Jhonlin Air Transport
| IATA | ICAO | Call sign |
| — | JLB | JHONLIN |
- Founded: 2008; 18 years ago
- Commenced operations: 2011; 15 years ago ^{[citation needed]}
- Operating bases: Syamsudin Noor Airport
- Hubs: Syamsudin Noor Airport, Banjarbaru
- Focus cities: Syamsudin Noor Airport, Banjarbaru; Batu Licin Airport, Batulicin; Stagen Airport, Kotabaru;
- Fleet size: 3
- Destinations: 4
- Parent company: PT. Jhonlin Air Transport (JAT)
- Headquarters: Banjarmasin, Indonesia
- Key people: H. Syamsuddin, Teuku Djohan Basyar CEO: Teuku Djohan
- Website: Website JAT-Airlines

= Jhonlin Air Transport =

Airline of Indonesia

Jhonlin Air Transport is a regional airline in Indonesia that focus on serving the areas in South Kalimantan, Indonesia.
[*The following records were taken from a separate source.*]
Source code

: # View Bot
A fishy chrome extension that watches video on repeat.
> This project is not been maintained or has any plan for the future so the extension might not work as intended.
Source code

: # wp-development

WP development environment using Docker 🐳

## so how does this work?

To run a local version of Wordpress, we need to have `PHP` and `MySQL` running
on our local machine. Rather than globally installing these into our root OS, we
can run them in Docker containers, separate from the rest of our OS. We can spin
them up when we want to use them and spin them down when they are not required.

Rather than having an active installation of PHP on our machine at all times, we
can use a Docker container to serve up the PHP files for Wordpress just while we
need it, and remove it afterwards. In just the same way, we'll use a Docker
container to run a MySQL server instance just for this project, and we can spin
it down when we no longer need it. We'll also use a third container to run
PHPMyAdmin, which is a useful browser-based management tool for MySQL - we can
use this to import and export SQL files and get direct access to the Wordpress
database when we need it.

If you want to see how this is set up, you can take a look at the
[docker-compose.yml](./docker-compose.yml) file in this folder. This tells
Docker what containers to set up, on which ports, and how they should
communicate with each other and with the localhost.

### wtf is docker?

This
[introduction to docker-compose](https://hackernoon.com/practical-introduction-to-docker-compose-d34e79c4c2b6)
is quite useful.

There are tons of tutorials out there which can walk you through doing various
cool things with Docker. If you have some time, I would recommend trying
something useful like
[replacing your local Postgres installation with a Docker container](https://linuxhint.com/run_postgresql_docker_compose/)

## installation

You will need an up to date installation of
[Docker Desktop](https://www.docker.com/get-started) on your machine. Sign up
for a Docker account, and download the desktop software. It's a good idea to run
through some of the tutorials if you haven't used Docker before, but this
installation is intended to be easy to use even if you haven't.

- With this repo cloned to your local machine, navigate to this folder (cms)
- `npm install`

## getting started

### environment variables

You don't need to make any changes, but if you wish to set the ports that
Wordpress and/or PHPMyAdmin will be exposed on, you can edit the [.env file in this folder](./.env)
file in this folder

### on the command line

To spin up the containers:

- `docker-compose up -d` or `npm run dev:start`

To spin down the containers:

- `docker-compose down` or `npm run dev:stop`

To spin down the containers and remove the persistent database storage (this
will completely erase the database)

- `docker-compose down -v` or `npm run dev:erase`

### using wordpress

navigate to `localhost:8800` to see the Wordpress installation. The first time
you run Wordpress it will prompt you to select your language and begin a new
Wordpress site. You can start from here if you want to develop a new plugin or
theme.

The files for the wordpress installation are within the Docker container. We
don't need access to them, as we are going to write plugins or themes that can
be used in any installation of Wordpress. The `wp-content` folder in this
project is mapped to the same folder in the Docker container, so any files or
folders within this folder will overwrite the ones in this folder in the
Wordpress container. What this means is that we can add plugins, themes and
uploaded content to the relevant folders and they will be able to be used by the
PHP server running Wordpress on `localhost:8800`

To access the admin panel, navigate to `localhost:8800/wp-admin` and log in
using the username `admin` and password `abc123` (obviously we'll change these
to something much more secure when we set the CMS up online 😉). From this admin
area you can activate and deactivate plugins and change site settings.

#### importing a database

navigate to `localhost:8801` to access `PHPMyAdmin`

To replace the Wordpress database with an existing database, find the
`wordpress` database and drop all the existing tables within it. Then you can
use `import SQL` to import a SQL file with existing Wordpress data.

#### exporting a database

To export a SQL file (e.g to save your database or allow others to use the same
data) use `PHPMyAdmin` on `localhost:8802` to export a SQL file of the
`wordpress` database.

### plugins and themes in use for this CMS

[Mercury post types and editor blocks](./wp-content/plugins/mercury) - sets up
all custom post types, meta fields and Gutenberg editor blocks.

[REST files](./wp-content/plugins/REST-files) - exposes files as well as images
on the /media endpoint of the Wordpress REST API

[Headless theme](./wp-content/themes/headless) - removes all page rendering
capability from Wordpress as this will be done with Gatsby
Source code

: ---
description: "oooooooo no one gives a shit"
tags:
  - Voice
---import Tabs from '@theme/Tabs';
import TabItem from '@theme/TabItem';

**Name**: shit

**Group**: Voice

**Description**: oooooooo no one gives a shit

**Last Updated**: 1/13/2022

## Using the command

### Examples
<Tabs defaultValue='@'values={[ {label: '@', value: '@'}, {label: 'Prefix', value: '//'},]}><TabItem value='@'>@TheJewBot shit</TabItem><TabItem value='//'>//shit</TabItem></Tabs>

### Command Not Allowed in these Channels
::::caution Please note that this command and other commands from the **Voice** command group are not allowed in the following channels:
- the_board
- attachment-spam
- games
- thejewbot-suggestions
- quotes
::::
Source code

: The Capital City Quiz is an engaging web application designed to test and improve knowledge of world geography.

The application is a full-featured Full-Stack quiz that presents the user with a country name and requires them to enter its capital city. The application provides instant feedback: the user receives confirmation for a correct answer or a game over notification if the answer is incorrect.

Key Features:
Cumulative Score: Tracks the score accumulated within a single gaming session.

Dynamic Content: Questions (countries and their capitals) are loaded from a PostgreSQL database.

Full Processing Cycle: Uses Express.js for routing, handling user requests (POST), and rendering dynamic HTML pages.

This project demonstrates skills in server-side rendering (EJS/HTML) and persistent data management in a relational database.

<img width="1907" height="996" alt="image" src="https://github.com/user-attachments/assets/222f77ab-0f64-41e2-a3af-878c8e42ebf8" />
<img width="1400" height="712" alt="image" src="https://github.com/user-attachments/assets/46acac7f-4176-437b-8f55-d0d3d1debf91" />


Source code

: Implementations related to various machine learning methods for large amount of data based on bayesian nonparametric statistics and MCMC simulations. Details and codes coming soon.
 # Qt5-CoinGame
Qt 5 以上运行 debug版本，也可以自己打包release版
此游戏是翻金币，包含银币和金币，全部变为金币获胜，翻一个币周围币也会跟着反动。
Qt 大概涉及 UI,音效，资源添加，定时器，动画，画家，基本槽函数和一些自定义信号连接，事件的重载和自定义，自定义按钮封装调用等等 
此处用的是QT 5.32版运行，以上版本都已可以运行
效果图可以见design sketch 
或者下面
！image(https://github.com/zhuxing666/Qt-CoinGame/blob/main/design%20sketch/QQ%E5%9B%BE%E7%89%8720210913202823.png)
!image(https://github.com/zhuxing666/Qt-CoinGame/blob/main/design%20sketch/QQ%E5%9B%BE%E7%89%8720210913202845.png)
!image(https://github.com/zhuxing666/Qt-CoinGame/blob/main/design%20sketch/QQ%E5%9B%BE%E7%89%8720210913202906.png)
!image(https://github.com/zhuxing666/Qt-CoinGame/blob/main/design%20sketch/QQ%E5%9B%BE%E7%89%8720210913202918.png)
The maiden flight of the airline began on November 3, 2011. The inaugural flight route is from Batulicin to Banjarbaru.

==Fleet==
As of February 22, 2022, Jhonlin Air Transport only have 3 fixed wing aircraft :

- 1 Boeing 737-700 BBJ series
- 2 Beechcraft Super King Air 350

The former fleet of Jhonlin Air Transport is:
- 3 Bell 407
- 1 Bell 429 GlobalRanger
- 3 Cessna Grand Caravan
- 2 Hawker 900XP
- 1 ATR 72

==Accidents==
The Hawker 900XP PK-JBH, one of two belonging to the company, was involved in an accident in February 2013 while landing at Halim airport in Jakarta. The aircraft lost the left landing gear on impact.

A Cessna Grand Caravan 208-EX PK-JBR crashed in Papua in October 2018 carrying a passenger named Daus in Beoga, Puncak Regency in Papua.